▶ **TASK INSTRUCTIONS**:
Without including any picture, return the complete set of records exactly.

[Opening EXERCISE MATERIALS section]

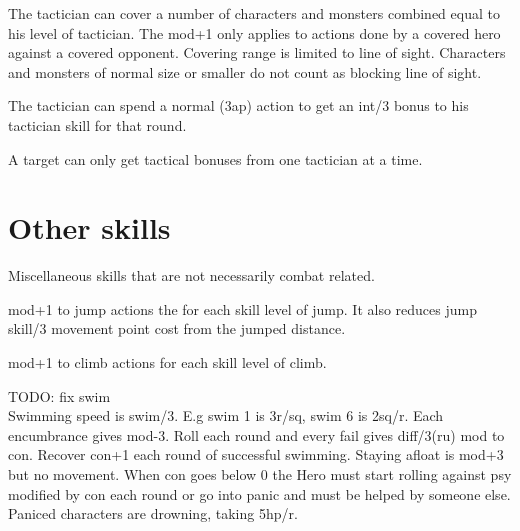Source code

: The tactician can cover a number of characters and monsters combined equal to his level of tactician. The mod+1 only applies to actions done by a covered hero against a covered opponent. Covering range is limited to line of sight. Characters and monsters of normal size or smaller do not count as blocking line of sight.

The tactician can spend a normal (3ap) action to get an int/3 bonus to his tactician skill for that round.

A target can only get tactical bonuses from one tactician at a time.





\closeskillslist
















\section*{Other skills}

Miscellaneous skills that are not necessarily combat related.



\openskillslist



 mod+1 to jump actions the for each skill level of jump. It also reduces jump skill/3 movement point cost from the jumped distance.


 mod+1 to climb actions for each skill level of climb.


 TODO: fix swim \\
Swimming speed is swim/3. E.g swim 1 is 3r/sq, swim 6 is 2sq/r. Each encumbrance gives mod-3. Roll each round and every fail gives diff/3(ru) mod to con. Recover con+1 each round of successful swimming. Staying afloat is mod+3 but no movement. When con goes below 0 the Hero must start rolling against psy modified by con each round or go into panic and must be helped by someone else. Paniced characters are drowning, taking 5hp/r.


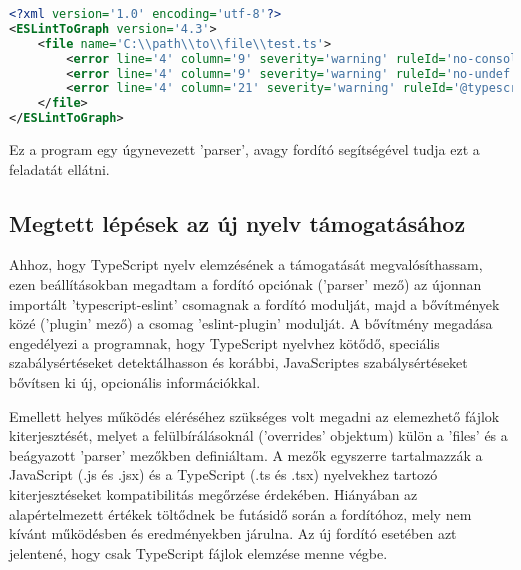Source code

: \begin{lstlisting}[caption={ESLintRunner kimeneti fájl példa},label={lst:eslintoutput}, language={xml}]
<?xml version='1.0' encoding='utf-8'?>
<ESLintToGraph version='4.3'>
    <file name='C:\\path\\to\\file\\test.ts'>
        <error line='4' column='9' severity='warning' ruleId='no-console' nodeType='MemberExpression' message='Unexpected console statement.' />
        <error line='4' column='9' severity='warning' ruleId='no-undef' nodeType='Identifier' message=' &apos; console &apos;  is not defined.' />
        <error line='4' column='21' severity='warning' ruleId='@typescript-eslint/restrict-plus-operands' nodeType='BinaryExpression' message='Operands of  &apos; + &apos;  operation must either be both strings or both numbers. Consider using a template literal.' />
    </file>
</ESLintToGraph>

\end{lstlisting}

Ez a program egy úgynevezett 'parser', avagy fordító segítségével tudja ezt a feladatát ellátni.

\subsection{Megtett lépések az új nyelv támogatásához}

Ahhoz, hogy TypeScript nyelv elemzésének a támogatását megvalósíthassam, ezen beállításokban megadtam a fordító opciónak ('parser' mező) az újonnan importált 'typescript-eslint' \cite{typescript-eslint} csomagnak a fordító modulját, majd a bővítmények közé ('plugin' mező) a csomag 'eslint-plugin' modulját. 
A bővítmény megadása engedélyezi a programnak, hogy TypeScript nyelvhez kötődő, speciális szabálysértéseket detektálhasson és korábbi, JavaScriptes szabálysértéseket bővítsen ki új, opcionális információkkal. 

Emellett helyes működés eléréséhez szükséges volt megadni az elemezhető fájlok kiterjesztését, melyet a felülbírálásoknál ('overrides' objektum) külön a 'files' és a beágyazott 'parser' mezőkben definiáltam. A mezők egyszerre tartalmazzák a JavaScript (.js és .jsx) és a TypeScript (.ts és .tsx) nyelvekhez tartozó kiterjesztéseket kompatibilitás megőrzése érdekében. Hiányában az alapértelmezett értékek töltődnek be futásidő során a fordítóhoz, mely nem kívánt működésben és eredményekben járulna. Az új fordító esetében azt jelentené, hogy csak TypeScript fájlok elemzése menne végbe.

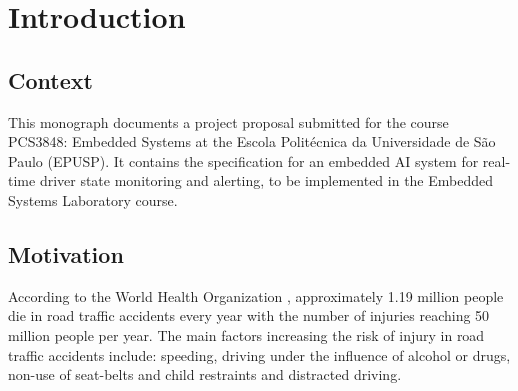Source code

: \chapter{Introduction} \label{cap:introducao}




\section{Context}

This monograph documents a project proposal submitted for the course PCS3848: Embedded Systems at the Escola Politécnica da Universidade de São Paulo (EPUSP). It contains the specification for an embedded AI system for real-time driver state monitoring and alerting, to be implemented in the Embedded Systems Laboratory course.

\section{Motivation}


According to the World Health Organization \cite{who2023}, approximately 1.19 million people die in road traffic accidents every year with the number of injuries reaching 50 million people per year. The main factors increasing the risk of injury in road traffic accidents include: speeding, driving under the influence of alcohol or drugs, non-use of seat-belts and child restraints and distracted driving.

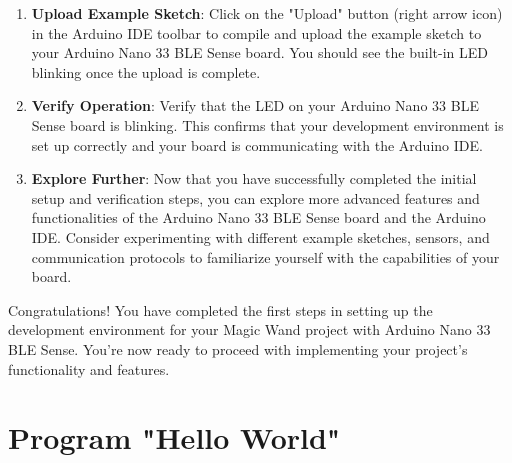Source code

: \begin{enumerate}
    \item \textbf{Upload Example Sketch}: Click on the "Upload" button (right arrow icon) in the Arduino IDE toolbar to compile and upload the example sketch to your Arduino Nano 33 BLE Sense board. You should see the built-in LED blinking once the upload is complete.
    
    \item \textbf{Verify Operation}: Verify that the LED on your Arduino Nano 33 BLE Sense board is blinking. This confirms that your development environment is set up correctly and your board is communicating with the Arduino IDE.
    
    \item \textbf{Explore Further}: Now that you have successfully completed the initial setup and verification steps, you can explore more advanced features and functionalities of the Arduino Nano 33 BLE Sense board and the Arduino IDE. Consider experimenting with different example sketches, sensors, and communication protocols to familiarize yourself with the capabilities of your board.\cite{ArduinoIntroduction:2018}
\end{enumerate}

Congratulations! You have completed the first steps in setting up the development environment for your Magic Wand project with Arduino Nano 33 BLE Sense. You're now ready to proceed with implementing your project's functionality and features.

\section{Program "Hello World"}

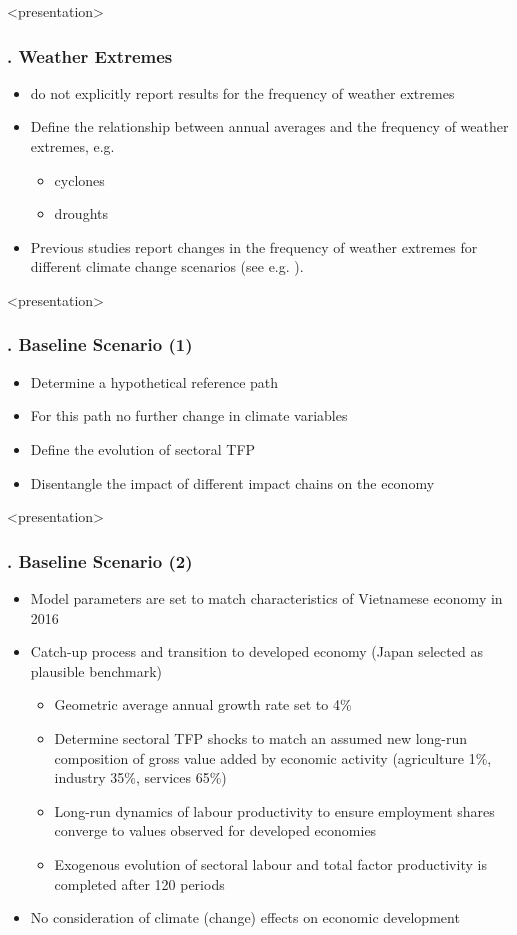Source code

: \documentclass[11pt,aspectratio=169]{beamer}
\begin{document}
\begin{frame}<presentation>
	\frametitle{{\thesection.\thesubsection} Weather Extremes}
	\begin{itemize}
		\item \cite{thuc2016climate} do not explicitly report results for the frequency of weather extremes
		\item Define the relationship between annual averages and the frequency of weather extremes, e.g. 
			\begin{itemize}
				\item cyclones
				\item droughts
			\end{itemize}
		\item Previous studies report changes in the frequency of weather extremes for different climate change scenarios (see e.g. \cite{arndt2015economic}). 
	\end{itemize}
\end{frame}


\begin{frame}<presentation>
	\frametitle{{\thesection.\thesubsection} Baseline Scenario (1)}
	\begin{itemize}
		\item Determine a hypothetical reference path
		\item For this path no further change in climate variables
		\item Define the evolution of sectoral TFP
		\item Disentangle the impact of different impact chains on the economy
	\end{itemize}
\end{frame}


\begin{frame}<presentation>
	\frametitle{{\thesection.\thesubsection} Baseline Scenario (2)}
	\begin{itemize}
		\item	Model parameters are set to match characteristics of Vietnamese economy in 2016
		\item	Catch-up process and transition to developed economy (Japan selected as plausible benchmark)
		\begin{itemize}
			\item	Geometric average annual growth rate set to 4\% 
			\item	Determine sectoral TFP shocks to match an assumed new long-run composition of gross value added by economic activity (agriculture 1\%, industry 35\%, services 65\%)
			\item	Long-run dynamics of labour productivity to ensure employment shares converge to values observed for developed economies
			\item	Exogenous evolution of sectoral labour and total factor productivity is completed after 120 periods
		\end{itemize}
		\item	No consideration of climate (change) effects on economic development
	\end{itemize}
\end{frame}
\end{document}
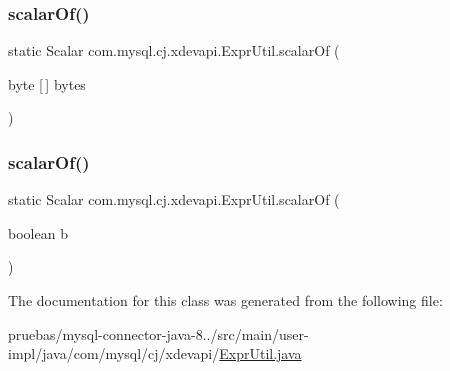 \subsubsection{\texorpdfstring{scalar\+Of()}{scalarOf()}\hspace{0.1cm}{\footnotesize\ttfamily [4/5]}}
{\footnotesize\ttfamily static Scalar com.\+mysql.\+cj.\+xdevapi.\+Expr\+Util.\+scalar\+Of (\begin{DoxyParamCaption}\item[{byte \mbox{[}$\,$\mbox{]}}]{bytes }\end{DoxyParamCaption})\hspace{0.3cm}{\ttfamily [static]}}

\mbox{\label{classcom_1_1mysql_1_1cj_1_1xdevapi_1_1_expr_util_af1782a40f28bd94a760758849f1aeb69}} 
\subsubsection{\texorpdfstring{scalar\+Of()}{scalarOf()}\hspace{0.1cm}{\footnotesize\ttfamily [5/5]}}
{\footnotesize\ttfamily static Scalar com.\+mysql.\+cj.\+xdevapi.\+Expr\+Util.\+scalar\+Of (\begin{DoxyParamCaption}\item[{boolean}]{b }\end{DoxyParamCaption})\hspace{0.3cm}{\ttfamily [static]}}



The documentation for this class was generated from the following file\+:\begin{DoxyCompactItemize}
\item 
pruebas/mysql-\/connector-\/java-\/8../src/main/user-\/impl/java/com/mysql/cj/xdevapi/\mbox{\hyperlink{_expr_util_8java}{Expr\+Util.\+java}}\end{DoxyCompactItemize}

[Closing EXERCISE MATERIALS section]

▶ **ANSWER SPACE**:
Source code

: The tactician can cover a number of characters and monsters combined equal to his level of tactician. The mod+1 only applies to actions done by a covered hero against a covered opponent. Covering range is limited to line of sight. Characters and monsters of normal size or smaller do not count as blocking line of sight.

The tactician can spend a normal (3ap) action to get an int/3 bonus to his tactician skill for that round.

A target can only get tactical bonuses from one tactician at a time.





\closeskillslist
















\section*{Other skills}

Miscellaneous skills that are not necessarily combat related.



\openskillslist



 mod+1 to jump actions the for each skill level of jump. It also reduces jump skill/3 movement point cost from the jumped distance.


 mod+1 to climb actions for each skill level of climb.


 TODO: fix swim \\
Swimming speed is swim/3. E.g swim 1 is 3r/sq, swim 6 is 2sq/r. Each encumbrance gives mod-3. Roll each round and every fail gives diff/3(ru) mod to con. Recover con+1 each round of successful swimming. Staying afloat is mod+3 but no movement. When con goes below 0 the Hero must start rolling against psy modified by con each round or go into panic and must be helped by someone else. Paniced characters are drowning, taking 5hp/r.


Source code

: \begin{lstlisting}[caption={ESLintRunner kimeneti fájl példa},label={lst:eslintoutput}, language={xml}]
<?xml version='1.0' encoding='utf-8'?>
<ESLintToGraph version='4.3'>
    <file name='C:\\path\\to\\file\\test.ts'>
        <error line='4' column='9' severity='warning' ruleId='no-console' nodeType='MemberExpression' message='Unexpected console statement.' />
        <error line='4' column='9' severity='warning' ruleId='no-undef' nodeType='Identifier' message=' &apos; console &apos;  is not defined.' />
        <error line='4' column='21' severity='warning' ruleId='@typescript-eslint/restrict-plus-operands' nodeType='BinaryExpression' message='Operands of  &apos; + &apos;  operation must either be both strings or both numbers. Consider using a template literal.' />
    </file>
</ESLintToGraph>

\end{lstlisting}

Ez a program egy úgynevezett 'parser', avagy fordító segítségével tudja ezt a feladatát ellátni.

\subsection{Megtett lépések az új nyelv támogatásához}

Ahhoz, hogy TypeScript nyelv elemzésének a támogatását megvalósíthassam, ezen beállításokban megadtam a fordító opciónak ('parser' mező) az újonnan importált 'typescript-eslint' \cite{typescript-eslint} csomagnak a fordító modulját, majd a bővítmények közé ('plugin' mező) a csomag 'eslint-plugin' modulját. 
A bővítmény megadása engedélyezi a programnak, hogy TypeScript nyelvhez kötődő, speciális szabálysértéseket detektálhasson és korábbi, JavaScriptes szabálysértéseket bővítsen ki új, opcionális információkkal. 

Emellett helyes működés eléréséhez szükséges volt megadni az elemezhető fájlok kiterjesztését, melyet a felülbírálásoknál ('overrides' objektum) külön a 'files' és a beágyazott 'parser' mezőkben definiáltam. A mezők egyszerre tartalmazzák a JavaScript (.js és .jsx) és a TypeScript (.ts és .tsx) nyelvekhez tartozó kiterjesztéseket kompatibilitás megőrzése érdekében. Hiányában az alapértelmezett értékek töltődnek be futásidő során a fordítóhoz, mely nem kívánt működésben és eredményekben járulna. Az új fordító esetében azt jelentené, hogy csak TypeScript fájlok elemzése menne végbe.

Source code

: \chapter{Introduction} \label{cap:introducao}




\section{Context}

This monograph documents a project proposal submitted for the course PCS3848: Embedded Systems at the Escola Politécnica da Universidade de São Paulo (EPUSP). It contains the specification for an embedded AI system for real-time driver state monitoring and alerting, to be implemented in the Embedded Systems Laboratory course.

\section{Motivation}


According to the World Health Organization \cite{who2023}, approximately 1.19 million people die in road traffic accidents every year with the number of injuries reaching 50 million people per year. The main factors increasing the risk of injury in road traffic accidents include: speeding, driving under the influence of alcohol or drugs, non-use of seat-belts and child restraints and distracted driving.

Source code

: \begin{enumerate}
    \item \textbf{Upload Example Sketch}: Click on the "Upload" button (right arrow icon) in the Arduino IDE toolbar to compile and upload the example sketch to your Arduino Nano 33 BLE Sense board. You should see the built-in LED blinking once the upload is complete.
    
    \item \textbf{Verify Operation}: Verify that the LED on your Arduino Nano 33 BLE Sense board is blinking. This confirms that your development environment is set up correctly and your board is communicating with the Arduino IDE.
    
    \item \textbf{Explore Further}: Now that you have successfully completed the initial setup and verification steps, you can explore more advanced features and functionalities of the Arduino Nano 33 BLE Sense board and the Arduino IDE. Consider experimenting with different example sketches, sensors, and communication protocols to familiarize yourself with the capabilities of your board.\cite{ArduinoIntroduction:2018}
\end{enumerate}

Congratulations! You have completed the first steps in setting up the development environment for your Magic Wand project with Arduino Nano 33 BLE Sense. You're now ready to proceed with implementing your project's functionality and features.

\section{Program "Hello World"}

Source code

: \documentclass[11pt,aspectratio=169]{beamer}
\begin{document}
\begin{frame}<presentation>
	\frametitle{{\thesection.\thesubsection} Weather Extremes}
	\begin{itemize}
		\item \cite{thuc2016climate} do not explicitly report results for the frequency of weather extremes
		\item Define the relationship between annual averages and the frequency of weather extremes, e.g. 
			\begin{itemize}
				\item cyclones
				\item droughts
			\end{itemize}
		\item Previous studies report changes in the frequency of weather extremes for different climate change scenarios (see e.g. \cite{arndt2015economic}). 
	\end{itemize}
\end{frame}


\begin{frame}<presentation>
	\frametitle{{\thesection.\thesubsection} Baseline Scenario (1)}
	\begin{itemize}
		\item Determine a hypothetical reference path
		\item For this path no further change in climate variables
		\item Define the evolution of sectoral TFP
		\item Disentangle the impact of different impact chains on the economy
	\end{itemize}
\end{frame}


\begin{frame}<presentation>
	\frametitle{{\thesection.\thesubsection} Baseline Scenario (2)}
	\begin{itemize}
		\item	Model parameters are set to match characteristics of Vietnamese economy in 2016
		\item	Catch-up process and transition to developed economy (Japan selected as plausible benchmark)
		\begin{itemize}
			\item	Geometric average annual growth rate set to 4\% 
			\item	Determine sectoral TFP shocks to match an assumed new long-run composition of gross value added by economic activity (agriculture 1\%, industry 35\%, services 65\%)
			\item	Long-run dynamics of labour productivity to ensure employment shares converge to values observed for developed economies
			\item	Exogenous evolution of sectoral labour and total factor productivity is completed after 120 periods
		\end{itemize}
		\item	No consideration of climate (change) effects on economic development
	\end{itemize}
\end{frame}
\end{document}
 \subsubsection{\texorpdfstring{scalar\+Of()}{scalarOf()}\hspace{0.1cm}{\footnotesize\ttfamily [4/5]}}
{\footnotesize\ttfamily static Scalar com.\+mysql.\+cj.\+xdevapi.\+Expr\+Util.\+scalar\+Of (\begin{DoxyParamCaption}\item[{byte \mbox{[}$\,$\mbox{]}}]{bytes }\end{DoxyParamCaption})\hspace{0.3cm}{\ttfamily [static]}}

\mbox{\label{classcom_1_1mysql_1_1cj_1_1xdevapi_1_1_expr_util_af1782a40f28bd94a760758849f1aeb69}} 
\subsubsection{\texorpdfstring{scalar\+Of()}{scalarOf()}\hspace{0.1cm}{\footnotesize\ttfamily [5/5]}}
{\footnotesize\ttfamily static Scalar com.\+mysql.\+cj.\+xdevapi.\+Expr\+Util.\+scalar\+Of (\begin{DoxyParamCaption}\item[{boolean}]{b }\end{DoxyParamCaption})\hspace{0.3cm}{\ttfamily [static]}}



The documentation for this class was generated from the following file\+:\begin{DoxyCompactItemize}
\item 
pruebas/mysql-\/connector-\/java-\/8../src/main/user-\/impl/java/com/mysql/cj/xdevapi/\mbox{\hyperlink{_expr_util_8java}{Expr\+Util.\+java}}\end{DoxyCompactItemize}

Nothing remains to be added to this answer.